# .17 HMR VS. 22 WMR; Magnum Rimfire Comparison



## Slippy (Nov 14, 2013)

I enjoyed this article comparing the rimfire magnums. Big fan of both rounds!

I think I'll blow up a squirrel's head with a 17 HMR to celebrate!

https://www.thefirearmblog.com/blog/2019/12/09/rimfire-report-magnum-rimfire/


----------



## rice paddy daddy (Jul 17, 2012)

I've been a fan of the 22 WMR since my first Ruger Single Six almost 50 years ago.
A great round for a farm gun. In a pistol you can get better performance than a 22 LR from a rifle, but in a much handier, more portable, package.
Out of a rifle it guarantees a quick humane kill on predators such as raccoons. 
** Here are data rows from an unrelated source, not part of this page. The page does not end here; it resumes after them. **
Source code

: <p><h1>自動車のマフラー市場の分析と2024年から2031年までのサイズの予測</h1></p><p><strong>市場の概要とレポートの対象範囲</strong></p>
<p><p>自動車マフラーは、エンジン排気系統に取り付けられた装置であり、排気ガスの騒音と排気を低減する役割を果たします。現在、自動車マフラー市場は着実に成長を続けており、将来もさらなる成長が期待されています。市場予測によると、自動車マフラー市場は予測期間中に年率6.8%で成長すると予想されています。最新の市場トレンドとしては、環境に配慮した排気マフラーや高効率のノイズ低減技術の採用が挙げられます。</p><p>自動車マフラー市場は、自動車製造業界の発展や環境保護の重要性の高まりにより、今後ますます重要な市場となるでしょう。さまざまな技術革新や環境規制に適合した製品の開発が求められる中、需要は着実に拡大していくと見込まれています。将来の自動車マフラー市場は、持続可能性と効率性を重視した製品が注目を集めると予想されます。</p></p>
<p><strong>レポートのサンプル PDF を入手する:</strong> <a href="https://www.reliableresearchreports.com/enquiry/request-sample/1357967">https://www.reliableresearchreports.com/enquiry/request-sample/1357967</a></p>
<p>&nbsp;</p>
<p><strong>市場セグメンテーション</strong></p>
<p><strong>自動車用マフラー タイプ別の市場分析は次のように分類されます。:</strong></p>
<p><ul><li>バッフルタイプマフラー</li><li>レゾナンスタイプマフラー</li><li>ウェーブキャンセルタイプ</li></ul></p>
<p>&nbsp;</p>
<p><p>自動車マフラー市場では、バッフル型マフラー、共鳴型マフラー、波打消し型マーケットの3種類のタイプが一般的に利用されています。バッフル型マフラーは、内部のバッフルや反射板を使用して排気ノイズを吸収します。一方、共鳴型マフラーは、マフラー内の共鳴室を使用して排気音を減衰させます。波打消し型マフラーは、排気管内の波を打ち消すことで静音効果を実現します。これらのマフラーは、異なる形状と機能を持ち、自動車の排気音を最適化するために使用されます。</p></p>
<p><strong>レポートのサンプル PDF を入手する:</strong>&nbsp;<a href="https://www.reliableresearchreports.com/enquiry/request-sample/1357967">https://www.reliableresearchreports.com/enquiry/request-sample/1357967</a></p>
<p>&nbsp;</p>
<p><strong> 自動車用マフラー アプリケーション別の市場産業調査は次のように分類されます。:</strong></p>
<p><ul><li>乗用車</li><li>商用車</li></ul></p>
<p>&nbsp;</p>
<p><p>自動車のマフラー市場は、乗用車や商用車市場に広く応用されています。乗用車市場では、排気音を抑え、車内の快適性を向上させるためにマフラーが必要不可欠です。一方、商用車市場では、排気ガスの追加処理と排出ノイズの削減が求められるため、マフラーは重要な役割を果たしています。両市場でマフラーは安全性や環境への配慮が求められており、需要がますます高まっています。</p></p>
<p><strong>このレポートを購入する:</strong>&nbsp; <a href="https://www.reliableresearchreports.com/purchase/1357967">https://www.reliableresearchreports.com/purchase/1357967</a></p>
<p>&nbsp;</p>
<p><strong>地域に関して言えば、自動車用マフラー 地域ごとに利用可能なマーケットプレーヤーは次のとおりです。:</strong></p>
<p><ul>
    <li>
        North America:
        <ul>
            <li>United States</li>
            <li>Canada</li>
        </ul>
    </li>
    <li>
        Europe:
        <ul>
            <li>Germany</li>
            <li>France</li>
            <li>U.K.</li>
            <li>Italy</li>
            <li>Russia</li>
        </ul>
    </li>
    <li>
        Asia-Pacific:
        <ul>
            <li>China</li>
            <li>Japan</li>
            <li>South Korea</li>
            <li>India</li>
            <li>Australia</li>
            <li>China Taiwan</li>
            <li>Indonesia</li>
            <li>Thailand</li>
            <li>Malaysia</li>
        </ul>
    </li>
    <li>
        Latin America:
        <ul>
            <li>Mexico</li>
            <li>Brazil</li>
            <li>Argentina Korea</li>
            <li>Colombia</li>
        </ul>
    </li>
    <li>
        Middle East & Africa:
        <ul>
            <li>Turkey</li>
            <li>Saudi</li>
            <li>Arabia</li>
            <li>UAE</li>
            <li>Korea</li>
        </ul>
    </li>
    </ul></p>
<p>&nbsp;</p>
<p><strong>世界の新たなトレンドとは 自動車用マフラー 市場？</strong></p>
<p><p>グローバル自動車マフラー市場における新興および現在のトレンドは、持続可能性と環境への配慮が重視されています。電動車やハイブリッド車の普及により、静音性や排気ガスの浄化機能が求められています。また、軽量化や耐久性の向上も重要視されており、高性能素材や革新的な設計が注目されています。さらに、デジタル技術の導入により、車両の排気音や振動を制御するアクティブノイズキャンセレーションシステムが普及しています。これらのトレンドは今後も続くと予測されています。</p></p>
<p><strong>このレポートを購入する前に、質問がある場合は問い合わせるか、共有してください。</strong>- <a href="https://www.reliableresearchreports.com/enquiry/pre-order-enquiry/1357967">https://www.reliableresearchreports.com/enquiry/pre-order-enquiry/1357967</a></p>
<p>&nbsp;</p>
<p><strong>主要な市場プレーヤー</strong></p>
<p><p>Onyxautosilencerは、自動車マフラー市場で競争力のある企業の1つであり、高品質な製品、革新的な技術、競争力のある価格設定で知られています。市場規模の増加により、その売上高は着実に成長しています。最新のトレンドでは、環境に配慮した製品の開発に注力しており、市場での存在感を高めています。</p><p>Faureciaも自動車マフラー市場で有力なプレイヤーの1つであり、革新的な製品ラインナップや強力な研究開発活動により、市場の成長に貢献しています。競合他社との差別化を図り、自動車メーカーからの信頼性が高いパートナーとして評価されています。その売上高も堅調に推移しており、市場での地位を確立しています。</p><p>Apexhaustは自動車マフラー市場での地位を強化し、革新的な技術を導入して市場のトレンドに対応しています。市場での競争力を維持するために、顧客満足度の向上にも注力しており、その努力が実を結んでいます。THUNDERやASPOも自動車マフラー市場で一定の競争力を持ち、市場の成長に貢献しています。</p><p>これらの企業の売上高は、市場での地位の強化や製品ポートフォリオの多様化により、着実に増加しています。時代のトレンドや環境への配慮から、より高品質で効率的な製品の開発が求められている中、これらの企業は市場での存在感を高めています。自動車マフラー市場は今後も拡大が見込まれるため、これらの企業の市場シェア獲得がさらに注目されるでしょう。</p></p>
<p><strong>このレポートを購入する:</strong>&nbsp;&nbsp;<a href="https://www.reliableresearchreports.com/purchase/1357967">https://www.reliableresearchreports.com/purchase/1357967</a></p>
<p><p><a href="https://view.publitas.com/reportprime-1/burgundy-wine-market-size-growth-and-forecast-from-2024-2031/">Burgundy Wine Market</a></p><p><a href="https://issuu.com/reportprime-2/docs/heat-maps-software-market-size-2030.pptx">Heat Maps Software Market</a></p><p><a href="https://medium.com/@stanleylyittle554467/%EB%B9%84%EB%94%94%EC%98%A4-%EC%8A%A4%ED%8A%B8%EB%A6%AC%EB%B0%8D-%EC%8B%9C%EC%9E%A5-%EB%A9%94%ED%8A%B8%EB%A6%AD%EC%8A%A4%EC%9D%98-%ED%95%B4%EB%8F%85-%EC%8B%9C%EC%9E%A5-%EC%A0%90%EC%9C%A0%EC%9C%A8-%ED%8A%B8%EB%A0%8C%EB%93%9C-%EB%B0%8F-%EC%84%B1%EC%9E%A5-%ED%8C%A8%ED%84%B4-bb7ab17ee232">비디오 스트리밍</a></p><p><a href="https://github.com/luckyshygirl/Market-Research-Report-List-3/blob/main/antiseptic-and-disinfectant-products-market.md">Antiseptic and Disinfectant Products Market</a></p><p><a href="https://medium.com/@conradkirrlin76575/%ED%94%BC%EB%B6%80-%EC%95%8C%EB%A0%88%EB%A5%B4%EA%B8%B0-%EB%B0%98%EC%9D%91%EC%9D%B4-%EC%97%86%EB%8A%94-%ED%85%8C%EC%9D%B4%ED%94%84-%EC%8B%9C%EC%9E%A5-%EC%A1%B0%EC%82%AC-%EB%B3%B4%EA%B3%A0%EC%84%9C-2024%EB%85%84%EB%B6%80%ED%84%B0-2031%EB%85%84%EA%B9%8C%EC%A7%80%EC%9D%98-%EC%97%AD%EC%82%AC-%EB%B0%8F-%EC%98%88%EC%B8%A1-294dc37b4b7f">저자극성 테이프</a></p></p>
I'm holding the line at two Single Sixes, three Heritage Rough Riders, and one Savage Model 93GL bolt action rifle.
Although, I'm thinking about selling a Winchester Model 94 30-30 and using the money to buy a Henry lever 22 WMR.


----------



## Maine-Marine (Mar 7, 2014)

I bought a 17 HMR years ago.... tried it several times.

I sold it and went back to a 22


----------



## Slippy (Nov 14, 2013)

Maine-Marine said:


> I bought a 17 HMR years ago.... tried it several times.
> 
> I sold it and went back to a 22


MM

Just curious, what about the .17HMR that you didn't care for?


----------



## Slippy (Nov 14, 2013)

rice paddy daddy said:


> I've been a fan of the 22 WMR since my first Ruger Single Six almost 50 years ago.
> A great round for a farm gun. In a pistol you can get better performance than a 22 LR from a rifle, but in a much handier, more portable, package.
> Out of a rifle it guarantees a quick humane kill on predators such as raccoons.
> 
> ...


Pre '64 Winchester 94?


----------



## Smitty901 (Nov 16, 2012)

Listening. I have been considering a 17 hmr. Ruger is offering a RP rimfire Rife in it.


----------



## Chipper (Dec 22, 2012)

If you want to shoot tiny bullets really fast check out the 204 Ruger. Bonus you can reload your own. The ole 22mag Savage 93 drills tacks no need to risk a new rifle and another caliber.


----------



## Smitty901 (Nov 16, 2012)

Chipper said:


> If you want to shoot tiny bullets really fast check out the 204 Ruger. Bonus you can reload your own. The ole 22mag Savage 93 drills tacks no need to risk a new rifle and another caliber.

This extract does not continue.